OPERATION NOAH, a pressure group set up in 2001 by Churches Together in Britain and Ireland and Christian Ecology Link (CEL), is running short of cash. It could lose its director, Mark Dowd, and its head of campaigning, Ann Pettifor, in November, unless it can find more money quickly, Mr Dowd said on Monday.
“The next board meeting is on 17 September, and big decisions will have to be taken then,” he said. “The Archbishop of Canterbury’s lecture in Southwark Cathedral could be our swan song.”
The Archbishop is to speak in Southwark Cathedral on the “The climate crisis: a Christian response” on 13 October, in the run-up to the UN climate change conference in Copenhagen. “It would be ironic if we shut down just as this crucial global meeting is about to take place,” Mr Dowd declared.
The Archbishop’s lecture, which would cost between £6000 and £7000 to stage, was being part-sponsored by an individual well-wisher, he said. Ms Pettifor was unlikely to continue in post unless new fund-ing became available.
“We are a single-issue campaign to keep climate change as high profile in the public eye. We need about £100,000 a year to pay our small staff, for publicity, and to maintain our website. We have got between £40,000 and £50,000 left.”
Attempts to raise money from grant-making charities had failed. “A lot of charities are finding the same thing,” Mr Dowd said. “Operation Noah won’t cease to exist, but Ann and I won’t be able to stay with the organisation after November. It will be up to the board to decide what to do next.”

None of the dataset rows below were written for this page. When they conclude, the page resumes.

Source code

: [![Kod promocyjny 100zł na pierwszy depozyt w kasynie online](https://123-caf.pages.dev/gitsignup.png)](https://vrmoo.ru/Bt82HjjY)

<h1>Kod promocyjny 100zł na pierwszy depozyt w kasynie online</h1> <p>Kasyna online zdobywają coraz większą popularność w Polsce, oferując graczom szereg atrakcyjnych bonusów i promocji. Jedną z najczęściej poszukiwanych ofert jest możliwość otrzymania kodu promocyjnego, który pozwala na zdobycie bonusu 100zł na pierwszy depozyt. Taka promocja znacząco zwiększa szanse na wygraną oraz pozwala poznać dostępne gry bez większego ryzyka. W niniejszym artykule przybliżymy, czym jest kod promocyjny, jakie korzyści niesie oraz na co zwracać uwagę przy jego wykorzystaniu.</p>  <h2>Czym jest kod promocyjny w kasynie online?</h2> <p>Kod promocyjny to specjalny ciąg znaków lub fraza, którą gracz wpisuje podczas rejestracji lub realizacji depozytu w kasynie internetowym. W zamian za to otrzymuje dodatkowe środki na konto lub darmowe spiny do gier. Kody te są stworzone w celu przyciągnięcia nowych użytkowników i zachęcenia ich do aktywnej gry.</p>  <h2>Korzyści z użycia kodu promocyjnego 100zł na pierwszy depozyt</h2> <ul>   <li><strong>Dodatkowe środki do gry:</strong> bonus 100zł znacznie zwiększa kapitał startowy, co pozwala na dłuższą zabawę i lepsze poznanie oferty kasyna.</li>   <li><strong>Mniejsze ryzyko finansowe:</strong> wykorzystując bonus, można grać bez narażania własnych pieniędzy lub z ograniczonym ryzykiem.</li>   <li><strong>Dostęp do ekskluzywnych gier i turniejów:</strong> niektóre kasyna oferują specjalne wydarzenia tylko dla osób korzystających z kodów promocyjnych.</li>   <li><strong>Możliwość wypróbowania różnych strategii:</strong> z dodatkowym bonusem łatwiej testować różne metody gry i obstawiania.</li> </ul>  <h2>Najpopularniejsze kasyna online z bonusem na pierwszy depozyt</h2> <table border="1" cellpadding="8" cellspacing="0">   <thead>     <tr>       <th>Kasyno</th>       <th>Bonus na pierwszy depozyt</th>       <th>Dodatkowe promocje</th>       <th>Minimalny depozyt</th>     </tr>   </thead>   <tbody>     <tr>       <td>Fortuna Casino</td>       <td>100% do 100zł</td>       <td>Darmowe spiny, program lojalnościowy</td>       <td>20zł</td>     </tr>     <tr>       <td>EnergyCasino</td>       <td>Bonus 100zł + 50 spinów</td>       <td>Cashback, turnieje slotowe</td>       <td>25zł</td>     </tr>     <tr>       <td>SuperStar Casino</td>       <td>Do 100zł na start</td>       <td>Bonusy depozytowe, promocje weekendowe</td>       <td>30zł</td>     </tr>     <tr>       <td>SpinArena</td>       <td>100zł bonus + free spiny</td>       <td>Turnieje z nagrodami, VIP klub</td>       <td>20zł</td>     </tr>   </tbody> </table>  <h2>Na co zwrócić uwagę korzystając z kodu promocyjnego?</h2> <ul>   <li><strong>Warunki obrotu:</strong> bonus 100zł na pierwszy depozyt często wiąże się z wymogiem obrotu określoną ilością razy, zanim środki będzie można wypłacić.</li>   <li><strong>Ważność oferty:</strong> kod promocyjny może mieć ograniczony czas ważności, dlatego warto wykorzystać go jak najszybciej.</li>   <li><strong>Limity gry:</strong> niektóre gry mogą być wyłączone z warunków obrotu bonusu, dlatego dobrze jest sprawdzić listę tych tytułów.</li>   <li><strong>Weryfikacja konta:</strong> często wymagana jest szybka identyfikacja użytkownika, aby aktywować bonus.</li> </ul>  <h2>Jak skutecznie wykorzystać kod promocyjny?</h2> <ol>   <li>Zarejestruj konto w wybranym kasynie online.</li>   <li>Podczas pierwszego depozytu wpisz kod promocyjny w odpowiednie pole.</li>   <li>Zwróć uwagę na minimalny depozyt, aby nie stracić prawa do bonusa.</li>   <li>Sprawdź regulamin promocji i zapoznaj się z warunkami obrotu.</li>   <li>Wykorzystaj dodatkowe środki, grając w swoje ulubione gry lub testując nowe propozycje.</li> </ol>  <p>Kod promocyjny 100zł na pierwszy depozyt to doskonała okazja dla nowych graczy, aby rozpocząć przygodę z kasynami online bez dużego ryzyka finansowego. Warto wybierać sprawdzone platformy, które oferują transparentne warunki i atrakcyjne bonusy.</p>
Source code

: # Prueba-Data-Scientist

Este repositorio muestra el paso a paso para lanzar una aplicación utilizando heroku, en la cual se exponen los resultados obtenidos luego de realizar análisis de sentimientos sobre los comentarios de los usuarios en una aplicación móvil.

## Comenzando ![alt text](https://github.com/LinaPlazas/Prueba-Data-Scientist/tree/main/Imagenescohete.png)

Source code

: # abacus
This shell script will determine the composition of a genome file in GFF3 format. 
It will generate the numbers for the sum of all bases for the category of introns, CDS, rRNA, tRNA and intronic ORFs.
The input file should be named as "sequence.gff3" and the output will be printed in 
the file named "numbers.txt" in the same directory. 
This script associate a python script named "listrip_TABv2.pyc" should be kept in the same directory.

Barbara Echolin, secretary of CEL, which initially developed the idea of Operation Noah, said on Monday that Mr Dowd and Ms Pettifor had done “a magnificent job in awareness-raising and pressure on government over the past few years. It would be a real tragedy if they had to cease now.”
With the Copenhagen conference imminent, “we need Operation Noah like never before. More people need to realise this, and put their money where their heart is,” Ms Echolin said. “The future of life as we know it is in the balance.”
CEL last week challenged the Government’s decision not to bail out the Vestas wind-turbine plant on the Isle of Wight, even though it had given billions of pounds to help car-manufacturing.
It did not make sense for the Government not to support the plant when it was “promising more green jobs in the renewable energy revolution,” Ruth Jarman, a member of CEL’s steering committee, said.